30 January 2020 | Herpreet Kaur Grewal
The British Cleaning Council is collaborating with the Health and Safety Executive Cleaning Industry Liaison Forum (CILF) to reduce injuries within the cleaning business.
The BCC is calling for its members to share information on musculoskeletal disorders and injuries suffered by cleaning sector colleagues in the workplace to identify problem areas.
The HSE is also raising awareness of the issue with employers as part of its 'Go Home Healthy' campaign.
The HSE defines musculoskeletal disorders as "any injury, damage or disorder of the joints or other tissues in the upper and lower limbs or the back".
Data suggests three-quarters of all ill-health within the cleaning sector is
related to musculoskeletal disorders and the sector has a slightly higher prevalence rate compared to the all industry average.

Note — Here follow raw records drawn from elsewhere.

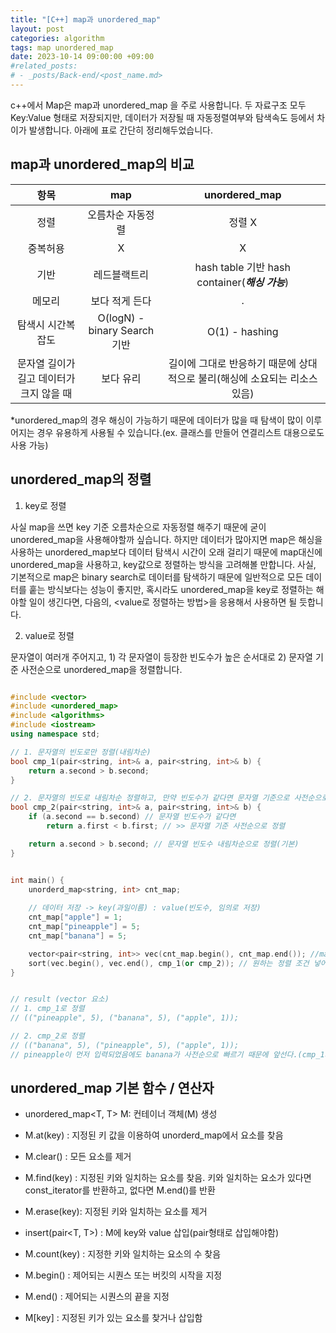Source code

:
 ```yaml
---
title: "[C++] map과 unordered_map"
layout: post
categories: algorithm
tags: map unordered_map
date: 2023-10-14 09:00:00 +09:00
#related_posts:
# - _posts/Back-end/<post_name.md>
---
```


c++에서 Map은 map과 unordered_map 을 주로 사용합니다. 두 자료구조 모두 Key:Value 형태로 저장되지만, 데이터가 저장될 때 자동정렬여부와 탐색속도 등에서 차이가 발생합니다. 아래에 표로 간단히 정리해두었습니다.


## map과 unordered_map의 비교

|항목|map|unordered_map|
|:------:|:---:|:---:|
|정렬|오름차순 자동정렬 |정렬 X|
|중복허용|X|X|
|기반|레드블랙트리|hash table 기반 hash container(***해싱 가능***)|
|메모리|보다 적게 든다|.|
|탐색시 시간복잡도|O(logN) - binary Search기반|O(1) - hashing|
|문자열 길이가 길고 데이터가 크지 않을 때|보다 유리|길이에 그대로 반응하기 때문에 상대적으로 불리(해싱에 소요되는 리소스있음)|

*unordered_map의 경우 해싱이 가능하기 때문에 데이터가 많을 때 탐색이 많이 이루어지는 경우 유용하게 사용될 수 있습니다.(ex. 클래스를 만들어 연결리스트 대용으로도 사용 가능)



## unordered_map의 정렬
1. key로 정렬

  사실 map을 쓰면 key 기준 오름차순으로 자동정렬 해주기 때문에 굳이 unordered_map을 사용해야할까 싶습니다. 하지만 데이터가 많아지면 map은 해싱을 사용하는 unordered_map보다 데이터 탐색시 시간이 오래 걸리기 때문에 map대신에 unordered_map을 사용하고, key값으로 정렬하는 방식을 고려해볼 만합니다. 사실, 기본적으로 map은 binary search로 데이터를 탐색하기 때문에 일반적으로 모든 데이터를 훝는 방식보다는 성능이 좋지만, 혹시라도 unordered_map을 key로 정렬하는 해야할 일이 생긴다면, 다음의, <value로 정렬하는 방법>을 응용해서 사용하면 될 듯합니다. 

2. value로 정렬

  문자열이 여러개 주어지고, 1) 각 문자열이 등장한 빈도수가 높은 순서대로 2) 문자열 기준 사전순으로 unordered_map을 정렬합니다.


```c++

#include <vector>
#include <unordered_map>
#include <algorithms>
#include <iostream>
using namespace std;

// 1. 문자열의 빈도로만 정렬(내림차순) 
bool cmp_1(pair<string, int>& a, pair<string, int>& b) {
	return a.second > b.second;
}

// 2. 문자열의 빈도로 내림차순 정렬하고, 만약 빈도수가 같다면 문자열 기준으로 사전순으로 정렬
bool cmp_2(pair<string, int>& a, pair<string, int>& b) {
	if (a.second == b.second) // 문자열 빈도수가 같다면
		return a.first < b.first; // >> 문자열 기준 사전순으로 정렬

	return a.second > b.second; // 문자열 빈도수 내림차순으로 정렬(기본)
}


int main() {
	unorderd_map<string, int> cnt_map; 
	
	// 데이터 저장 -> key(과일이름) : value(빈도수, 임의로 저장) 
	cnt_map["apple"] = 1;
	cnt_map["pineapple"] = 5;
	cnt_map["banana"] = 5;

	vector<pair<string, int>> vec(cnt_map.begin(), cnt_map.end()); //map -> vector
	sort(vec.begin(), vec.end(), cmp_1(or cmp_2)); // 원하는 정렬 조건 넣어서 정렬
}


// result (vector 요소)
// 1. cmp_1로 정렬
// (("pineapple", 5), ("banana", 5), ("apple", 1));

// 2. cmp_2로 정렬 
// (("banana", 5), ("pineapple", 5), ("apple", 1));
// pineapple이 먼저 입력되었음에도 banana가 사전순으로 빠르기 때문에 앞선다.(cmp_1과의 차이)

```


## unordered_map 기본 함수 / 연산자
- unordered_map<T, T> M: 컨테이너 객체(M) 생성
  
- M.at(key) : 지정된 키 값을 이용하여 unorderd_map에서 요소를 찾음
- M.clear() : 모든 요소를 제거
- M.find(key) : 지정된 키와 일치하는 요소를 찾음. 키와 일치하는 요소가 있다면 const_iterator를 반환하고, 없다면 M.end()를 반환
- M.erase(key): 지정된 키와 일치하는 요소를 제거
- insert(pair<T, T>) :  M에 key와 value 삽입(pair형태로 삽입해야함)
- M.count(key) : 지정한 키와 일치하는 요소의 수 찾음 
- M.begin() : 제어되는 시퀀스 또는 버킷의 시작을 지정
- M.end() : 제어되는 시퀀스의 끝을 지정
- M[key] : 지정된 키가 있는 요소를 찾거나 삽입함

Over a three-year period between April 2015 and March 2018, there were 269 reports of lifting and handling injuries affecting workers in the cleaning sector.
The injury figures for the cleaning industry show:
The majority of injuries sustained were musculoskeletal - sprains and dislocations - which account for more than two-thirds of all injuries;
- Back injuries were the most common, closely followed by injuries to upper limbs;
- Injuries were most likely to occur while moving waste bags or emptying bins, making beds, carrying heavy items (such as furniture), moving linen cages and picking up cleaning materials;
- The injured person was usually either pushing/pulling something or lifting something; and
- Most of the injuries were sustained simply through the act of moving something.
Tracy Hamilton, operational policy advisor at the HSE and chair of the CILF, said: "Musculoskeletal disorders are associated with many different physical activities such as manual handling, repetitive tasks, muscular fatigue, load lifting, neck extension and awkward fixed postures.
"The solutions will be different for different businesses. It is important that employers understand what their particular workforce is doing so they can adopt the most effective approach. Introducing off-the-shelf manual handling training is well-intentioned but might not be the right answer for that business.
"That's why we are working across the industry, including with the BCC, to collect more information so we can understand the problem. We want to spread the word that these injuries are not inevitable but can be prevented."